Show all lines of the listing that hold the word "drwxrwxrwx".

INPUT MATERIAL:
######
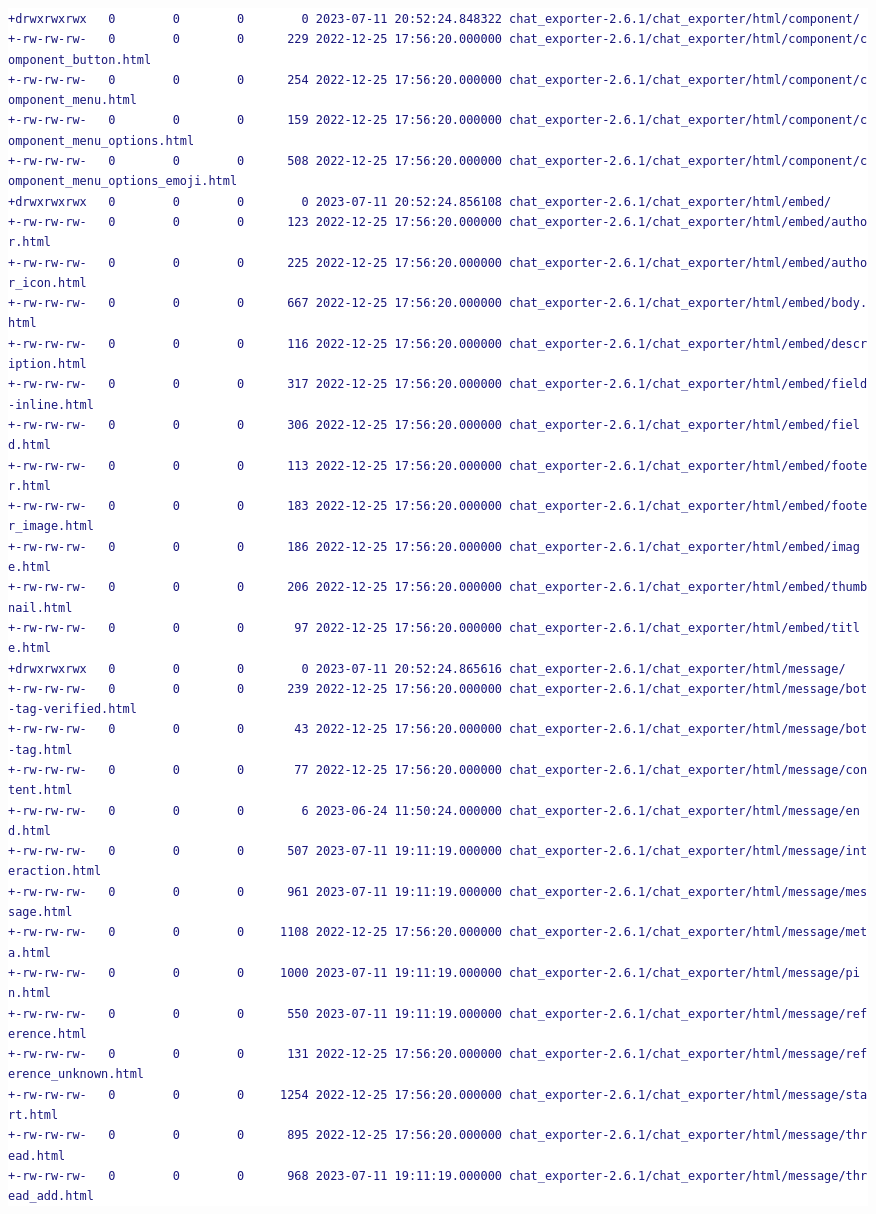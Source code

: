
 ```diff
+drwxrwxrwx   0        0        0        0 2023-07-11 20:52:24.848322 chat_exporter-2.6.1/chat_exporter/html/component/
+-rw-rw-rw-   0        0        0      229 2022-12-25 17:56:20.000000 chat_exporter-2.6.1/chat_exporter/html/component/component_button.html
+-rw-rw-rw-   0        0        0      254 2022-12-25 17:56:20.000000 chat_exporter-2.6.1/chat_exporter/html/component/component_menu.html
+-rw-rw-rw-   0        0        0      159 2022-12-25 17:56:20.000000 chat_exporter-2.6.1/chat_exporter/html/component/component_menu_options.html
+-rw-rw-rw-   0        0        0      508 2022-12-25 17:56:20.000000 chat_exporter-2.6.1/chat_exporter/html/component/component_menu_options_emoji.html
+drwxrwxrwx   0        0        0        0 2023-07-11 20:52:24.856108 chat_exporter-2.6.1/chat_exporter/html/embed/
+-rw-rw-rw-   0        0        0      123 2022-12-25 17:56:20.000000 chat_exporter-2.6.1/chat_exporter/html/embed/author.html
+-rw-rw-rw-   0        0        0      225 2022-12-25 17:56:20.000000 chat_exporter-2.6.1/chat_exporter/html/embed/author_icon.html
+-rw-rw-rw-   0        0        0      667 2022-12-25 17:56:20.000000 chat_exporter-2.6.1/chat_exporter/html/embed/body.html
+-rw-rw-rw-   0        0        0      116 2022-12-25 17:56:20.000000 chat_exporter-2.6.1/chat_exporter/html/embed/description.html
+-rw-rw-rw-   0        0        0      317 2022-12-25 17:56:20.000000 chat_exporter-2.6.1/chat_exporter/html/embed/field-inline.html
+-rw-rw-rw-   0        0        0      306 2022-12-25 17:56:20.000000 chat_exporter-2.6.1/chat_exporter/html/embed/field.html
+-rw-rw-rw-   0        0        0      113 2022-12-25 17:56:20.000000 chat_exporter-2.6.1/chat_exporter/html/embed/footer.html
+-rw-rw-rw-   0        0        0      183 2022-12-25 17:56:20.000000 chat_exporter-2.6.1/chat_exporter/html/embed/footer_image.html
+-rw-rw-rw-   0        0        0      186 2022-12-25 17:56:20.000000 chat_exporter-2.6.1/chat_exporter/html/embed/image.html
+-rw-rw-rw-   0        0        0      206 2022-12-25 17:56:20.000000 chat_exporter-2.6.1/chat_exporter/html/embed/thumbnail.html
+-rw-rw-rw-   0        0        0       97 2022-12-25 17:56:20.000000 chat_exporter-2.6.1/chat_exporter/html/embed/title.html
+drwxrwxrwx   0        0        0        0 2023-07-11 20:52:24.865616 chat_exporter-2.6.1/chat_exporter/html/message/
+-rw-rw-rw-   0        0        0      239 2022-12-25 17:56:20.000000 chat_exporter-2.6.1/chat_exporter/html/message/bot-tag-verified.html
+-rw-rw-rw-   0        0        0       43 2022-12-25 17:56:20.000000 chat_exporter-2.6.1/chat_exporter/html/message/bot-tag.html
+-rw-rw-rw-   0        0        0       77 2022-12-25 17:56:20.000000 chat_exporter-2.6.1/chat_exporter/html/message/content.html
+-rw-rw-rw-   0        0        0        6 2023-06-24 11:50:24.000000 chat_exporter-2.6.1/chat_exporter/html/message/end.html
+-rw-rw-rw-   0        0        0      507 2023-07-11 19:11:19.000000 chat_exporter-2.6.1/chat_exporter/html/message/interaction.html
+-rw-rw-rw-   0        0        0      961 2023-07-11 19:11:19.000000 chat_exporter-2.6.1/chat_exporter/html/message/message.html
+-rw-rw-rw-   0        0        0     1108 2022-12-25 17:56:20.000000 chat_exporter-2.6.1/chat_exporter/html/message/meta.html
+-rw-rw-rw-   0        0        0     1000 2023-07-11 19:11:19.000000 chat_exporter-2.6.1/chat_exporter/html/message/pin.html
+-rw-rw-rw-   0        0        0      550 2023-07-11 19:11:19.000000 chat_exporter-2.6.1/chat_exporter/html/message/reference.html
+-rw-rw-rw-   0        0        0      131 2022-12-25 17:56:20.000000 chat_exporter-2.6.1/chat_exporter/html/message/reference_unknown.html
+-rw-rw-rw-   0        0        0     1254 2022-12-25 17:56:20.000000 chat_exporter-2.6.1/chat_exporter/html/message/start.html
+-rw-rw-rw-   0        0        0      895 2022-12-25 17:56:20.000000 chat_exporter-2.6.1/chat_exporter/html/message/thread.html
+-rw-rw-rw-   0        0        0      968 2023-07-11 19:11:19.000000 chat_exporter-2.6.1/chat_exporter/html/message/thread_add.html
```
######
SOLUTION:
+drwxrwxrwx   0        0        0        0 2023-07-11 20:52:24.848322 chat_exporter-2.6.1/chat_exporter/html/component/
+drwxrwxrwx   0        0        0        0 2023-07-11 20:52:24.856108 chat_exporter-2.6.1/chat_exporter/html/embed/
+drwxrwxrwx   0        0        0        0 2023-07-11 20:52:24.865616 chat_exporter-2.6.1/chat_exporter/html/message/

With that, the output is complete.